How I would become a pro in data engineering in 2024?

Subhayan Ghosh
8 min readMay 19, 2024

--

Do you want fly like this guy in your Data Engineering Career?

image by dall-E

Then hop on! Trust me, it’ll be worth your time. 🤗

In my last blog (here), I described on how you can get started with Data Engineering or and get an entry level data engineering job. (Have you read it? No? Please do. Else it’ll be like watching the second part of a two part movie. 😒)

But once you have finished the prerequisites as per my previous blog, I’ll tell you exactly what you would need to learn to grow in your career and become a pro level data engineer.

Let’s first discuss about different pathways you can take for the next level of your data engineering career.

In recent times, the data engineering job roles have started asking for more than just data engineering and if you analyze the jobs listed you can identify 3 broad patterns (Do you love this? I mean finding patterns in Data? Then I know exactly what you should be learning next. 😎).

But for now keep reading and I’ll put you in front of some scenarios that might help you figure out which path you can take.
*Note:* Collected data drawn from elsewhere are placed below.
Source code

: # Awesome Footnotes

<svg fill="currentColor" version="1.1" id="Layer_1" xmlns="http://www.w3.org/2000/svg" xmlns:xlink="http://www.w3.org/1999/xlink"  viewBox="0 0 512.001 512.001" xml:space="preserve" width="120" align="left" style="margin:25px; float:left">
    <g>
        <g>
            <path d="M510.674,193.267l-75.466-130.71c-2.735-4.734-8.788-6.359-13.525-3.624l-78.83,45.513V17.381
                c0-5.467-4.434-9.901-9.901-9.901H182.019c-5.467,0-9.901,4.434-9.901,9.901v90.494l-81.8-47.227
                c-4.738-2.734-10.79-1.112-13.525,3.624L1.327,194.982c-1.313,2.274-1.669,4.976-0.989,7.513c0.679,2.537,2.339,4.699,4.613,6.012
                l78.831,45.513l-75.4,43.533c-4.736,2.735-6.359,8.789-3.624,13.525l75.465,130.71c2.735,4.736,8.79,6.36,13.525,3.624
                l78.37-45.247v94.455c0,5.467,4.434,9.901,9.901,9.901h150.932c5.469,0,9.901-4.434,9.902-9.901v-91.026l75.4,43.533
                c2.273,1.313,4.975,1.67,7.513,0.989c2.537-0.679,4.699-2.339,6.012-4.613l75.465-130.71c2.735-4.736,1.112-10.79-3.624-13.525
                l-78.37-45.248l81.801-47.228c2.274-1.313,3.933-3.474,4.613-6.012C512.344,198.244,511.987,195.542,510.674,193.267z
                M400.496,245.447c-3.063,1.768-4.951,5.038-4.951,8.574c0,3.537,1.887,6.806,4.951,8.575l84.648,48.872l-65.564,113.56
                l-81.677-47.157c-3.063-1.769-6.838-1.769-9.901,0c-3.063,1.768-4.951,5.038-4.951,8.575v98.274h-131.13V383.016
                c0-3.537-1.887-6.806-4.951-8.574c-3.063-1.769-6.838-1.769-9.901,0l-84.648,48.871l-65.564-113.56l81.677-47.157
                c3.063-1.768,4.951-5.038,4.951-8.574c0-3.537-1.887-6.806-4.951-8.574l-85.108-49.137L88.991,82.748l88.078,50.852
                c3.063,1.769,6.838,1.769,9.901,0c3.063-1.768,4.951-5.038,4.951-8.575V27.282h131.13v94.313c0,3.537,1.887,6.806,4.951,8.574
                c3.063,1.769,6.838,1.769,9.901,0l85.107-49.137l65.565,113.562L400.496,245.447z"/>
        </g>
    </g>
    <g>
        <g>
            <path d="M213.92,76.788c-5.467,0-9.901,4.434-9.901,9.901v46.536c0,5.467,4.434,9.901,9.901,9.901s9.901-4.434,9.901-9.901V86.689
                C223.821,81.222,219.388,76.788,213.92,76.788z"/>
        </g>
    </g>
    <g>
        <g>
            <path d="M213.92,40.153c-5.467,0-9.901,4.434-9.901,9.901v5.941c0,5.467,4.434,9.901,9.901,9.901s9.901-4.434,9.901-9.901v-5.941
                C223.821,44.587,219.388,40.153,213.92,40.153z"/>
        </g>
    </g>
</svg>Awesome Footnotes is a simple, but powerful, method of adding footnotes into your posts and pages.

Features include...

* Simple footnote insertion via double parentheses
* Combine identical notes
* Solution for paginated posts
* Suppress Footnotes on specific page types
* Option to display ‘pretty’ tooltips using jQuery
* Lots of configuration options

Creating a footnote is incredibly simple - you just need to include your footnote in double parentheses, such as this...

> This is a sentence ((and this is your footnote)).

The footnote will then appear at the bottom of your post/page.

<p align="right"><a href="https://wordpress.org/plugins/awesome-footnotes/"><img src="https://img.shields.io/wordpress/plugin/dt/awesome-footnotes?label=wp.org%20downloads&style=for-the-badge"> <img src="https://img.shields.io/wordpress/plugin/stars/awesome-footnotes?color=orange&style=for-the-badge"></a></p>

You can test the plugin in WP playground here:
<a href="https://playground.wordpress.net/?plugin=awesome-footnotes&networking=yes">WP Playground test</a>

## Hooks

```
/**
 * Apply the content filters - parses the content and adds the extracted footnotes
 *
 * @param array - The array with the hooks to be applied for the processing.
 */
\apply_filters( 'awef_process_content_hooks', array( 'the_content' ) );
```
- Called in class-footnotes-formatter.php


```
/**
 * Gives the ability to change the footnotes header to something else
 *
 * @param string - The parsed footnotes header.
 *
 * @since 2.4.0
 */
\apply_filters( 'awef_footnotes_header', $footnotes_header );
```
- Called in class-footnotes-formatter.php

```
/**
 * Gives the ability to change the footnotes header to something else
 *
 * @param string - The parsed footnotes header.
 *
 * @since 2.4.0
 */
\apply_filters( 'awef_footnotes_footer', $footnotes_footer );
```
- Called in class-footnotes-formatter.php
IPL 2024 is currently going on, as many of you would already know about this (in India we have two religions, 1. whatever your actual religion is
2 Cricket 😜).
Now, do you know that RCB has won more matches in total than RR despite not winning any IPL? Or are you someone who loves to calculate the net run rate of your favourite team to see if they are going to qualify for the play-offs?
If you’re not a cricket fan somehow, but you’re a big fan of the most beautiful sports there is, football (Hala Madrid 🤩), and have a team in Champions League to cheer for, and you love calculating the xG of a player, you love to see how many tackles your favourite defender have completed or you love analyzing the heatmap of different goal keepers and you find that Manuel Neuer could easily play as a defender.

And in the off chance that you don’t like either of those games (seriously??? 😣) I’ll ask if you love analyzing financial statements of stocks to identify potential buys 🤯, or may be you’re the one who is creating an excel sheet for an upcoming trip with your friends to create a budget?

If these are things that resonate with you, then you’re next steps should be to learn about data visualization tools like Power BI or Tableau (honestly speaking, you can’t go wrong with either however Power BI might be a bit easier to learn).

Now the question arises, how do I learn Power BI (yeah I am biased 😎)?

  1. If you absolutely need to follow a course, then if you have access to Udemy (I mean free, from your employer), then the following course would do
    https://www.udemy.com/course/70-778-analyzing-and-visualizing-data-with-power-bi/?couponCode=LEADERSALE24A
    The reason I have added this course is that it also allows you to go for Azure PL-300 certification. It is not mandatory to do that but incase your employer can reimburse then why not?
    I would say, you book the certification from a date in a month and then start learning. It’ll push you more rather than you thinking that oh I have a lot of time, will do later.
    I don’t know about you but I am more focused whenever I am having a deadline in mind.
  2. And for those who does not have a Udemy business access, fear not, you can learn it for free as well. But here you might need to design a structure for yourself. But wait! Microsoft themselves provide a learning path for PL-300 and you do have a structure. Now what you should do is just follow the following playlist to pick up the basic and just like I explained earlier, book the date for the exam (may be 45 days after), and start learning.
    https://youtube.com/playlist?list=PLUaB-1hjhk8HqnmK0gQhfmIdCbxwoAoys&si=sR5WzXwQxfbojLrJ

Now once you’ve mastered the fundamentals, just work on a few full fledged dashboards on any topic that you would love to do, and I don’t think I need to elaborate more on this, you have to figure it out. Just that, don’t follow someone’s project blindly, do something on your own by taking a dataset from Kaggle (Yeah, at some point you have to be there and explore, it’s a gold mine 😍).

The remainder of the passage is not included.